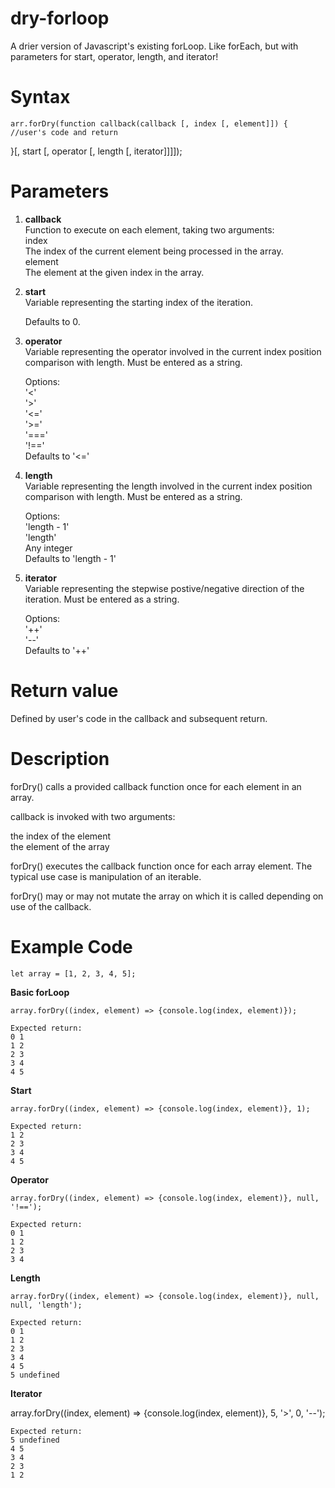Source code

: # dry-forloop #
A drier version of Javascript's existing forLoop. Like forEach, but with parameters for start, operator, length, and iterator! 

# Syntax #
    
    arr.forDry(function callback(callback [, index [, element]]) {
    //user's code and return
}[, start [, operator [, length [, iterator]]]]);

# Parameters #
1. __callback__  
Function to execute on each element, taking two arguments:  
    index  
        The index of the current element being processed in the array.  
    element  
        The element at the given index in the array.  

2. __start__  
Variable representing the starting index of the iteration.  

    Defaults to 0.  

3. __operator__  
Variable representing the operator involved in the current index position comparison with length. Must be entered as a string.  

    Options:  
    '<'  
    '>'  
    '<='  
    '>='  
    '==='  
    '!=='  
    Defaults to '<='  

4. __length__  
Variable representing the length involved in the current index position comparison with length. Must be entered as a string.  

    Options:  
    'length - 1'  
    'length'  
    Any integer  
    Defaults to 'length - 1'  

5. __iterator__  
Variable representing the stepwise postive/negative direction of the iteration. Must be entered as a string.  

    Options:  
    '++'  
    '--'  
    Defaults to '++'  

# Return value #  
Defined by user's code in the callback and subsequent return.  

# Description #  
forDry() calls a provided callback function once for each element in an array.  

callback is invoked with two arguments:  

the index of the element  
the element of the array  

forDry() executes the callback function once for each array element. The typical use case is manipulation of an iterable.  

forDry() may or may not mutate the array on which it is called depending on use of the callback.  

# Example Code #

    let array = [1, 2, 3, 4, 5];  

__Basic forLoop__  
    
    array.forDry((index, element) => {console.log(index, element)});  
    
    Expected return:   
    0 1  
    1 2  
    2 3  
    3 4  
    4 5  



__Start__  
    
    array.forDry((index, element) => {console.log(index, element)}, 1);
    
    Expected return:   
    1 2
    2 3
    3 4
    4 5

__Operator__  
    
    array.forDry((index, element) => {console.log(index, element)}, null, '!==');
    
    Expected return:   
    0 1
    1 2
    2 3
    3 4

__Length__  
    
    array.forDry((index, element) => {console.log(index, element)}, null, null, 'length');
    
    Expected return:   
    0 1
    1 2
    2 3
    3 4
    4 5
    5 undefined

__Iterator__  
    
   array.forDry((index, element) => {console.log(index, element)}, 5, '>', 0, '--');
    
    Expected return:   
    5 undefined
    4 5
    3 4
    2 3
    1 2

-=-=-=-=-

Leaving out the pictures, output each line above exactly as it is.

Response area =
Source code

: # dry-forloop #
A drier version of Javascript's existing forLoop. Like forEach, but with parameters for start, operator, length, and iterator! 

# Syntax #
    
    arr.forDry(function callback(callback [, index [, element]]) {
    //user's code and return
}[, start [, operator [, length [, iterator]]]]);

# Parameters #
1. __callback__  
Function to execute on each element, taking two arguments:  
    index  
        The index of the current element being processed in the array.  
    element  
        The element at the given index in the array.  

2. __start__  
Variable representing the starting index of the iteration.  

    Defaults to 0.  

3. __operator__  
Variable representing the operator involved in the current index position comparison with length. Must be entered as a string.  

    Options:  
    '<'  
    '>'  
    '<='  
    '>='  
    '==='  
    '!=='  
    Defaults to '<='  

4. __length__  
Variable representing the length involved in the current index position comparison with length. Must be entered as a string.  

    Options:  
    'length - 1'  
    'length'  
    Any integer  
    Defaults to 'length - 1'  

5. __iterator__  
Variable representing the stepwise postive/negative direction of the iteration. Must be entered as a string.  

    Options:  
    '++'  
    '--'  
    Defaults to '++'  

# Return value #  
Defined by user's code in the callback and subsequent return.  

# Description #  
forDry() calls a provided callback function once for each element in an array.  

callback is invoked with two arguments:  

the index of the element  
the element of the array  

forDry() executes the callback function once for each array element. The typical use case is manipulation of an iterable.  

forDry() may or may not mutate the array on which it is called depending on use of the callback.  

# Example Code #

    let array = [1, 2, 3, 4, 5];  

__Basic forLoop__  
    
    array.forDry((index, element) => {console.log(index, element)});  
    
    Expected return:   
    0 1  
    1 2  
    2 3  
    3 4  
    4 5  



__Start__  
    
    array.forDry((index, element) => {console.log(index, element)}, 1);
    
    Expected return:   
    1 2
    2 3
    3 4
    4 5

__Operator__  
    
    array.forDry((index, element) => {console.log(index, element)}, null, '!==');
    
    Expected return:   
    0 1
    1 2
    2 3
    3 4

__Length__  
    
    array.forDry((index, element) => {console.log(index, element)}, null, null, 'length');
    
    Expected return:   
    0 1
    1 2
    2 3
    3 4
    4 5
    5 undefined

__Iterator__  
    
   array.forDry((index, element) => {console.log(index, element)}, 5, '>', 0, '--');
    
    Expected return:   
    5 undefined
    4 5
    3 4
    2 3
    1 2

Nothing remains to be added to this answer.